Plain-text document sources:
((

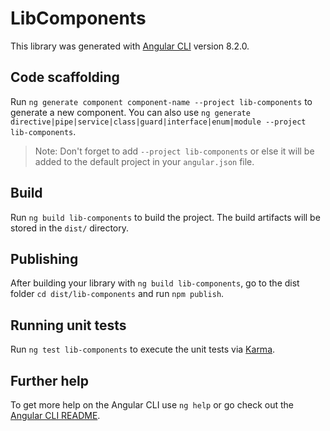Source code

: # LibComponents

This library was generated with [Angular CLI](https://github.com/angular/angular-cli) version 8.2.0.

## Code scaffolding

Run `ng generate component component-name --project lib-components` to generate a new component. You can also use `ng generate directive|pipe|service|class|guard|interface|enum|module --project lib-components`.
> Note: Don't forget to add `--project lib-components` or else it will be added to the default project in your `angular.json` file. 

## Build

Run `ng build lib-components` to build the project. The build artifacts will be stored in the `dist/` directory.

## Publishing

After building your library with `ng build lib-components`, go to the dist folder `cd dist/lib-components` and run `npm publish`.

## Running unit tests

Run `ng test lib-components` to execute the unit tests via [Karma](https://karma-runner.github.io).

## Further help

To get more help on the Angular CLI use `ng help` or go check out the [Angular CLI README](https://github.com/angular/angular-cli/blob/master/README.md).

))

WHAT YOU NEED TO DO »
Please transcribe all of the entries exactly and omit any picture they hold.

ANSWER »
Source code

: # LibComponents

This library was generated with [Angular CLI](https://github.com/angular/angular-cli) version 8.2.0.

## Code scaffolding

Run `ng generate component component-name --project lib-components` to generate a new component. You can also use `ng generate directive|pipe|service|class|guard|interface|enum|module --project lib-components`.
> Note: Don't forget to add `--project lib-components` or else it will be added to the default project in your `angular.json` file. 

## Build

Run `ng build lib-components` to build the project. The build artifacts will be stored in the `dist/` directory.

## Publishing

After building your library with `ng build lib-components`, go to the dist folder `cd dist/lib-components` and run `npm publish`.

## Running unit tests

Run `ng test lib-components` to execute the unit tests via [Karma](https://karma-runner.github.io).

## Further help

To get more help on the Angular CLI use `ng help` or go check out the [Angular CLI README](https://github.com/angular/angular-cli/blob/master/README.md).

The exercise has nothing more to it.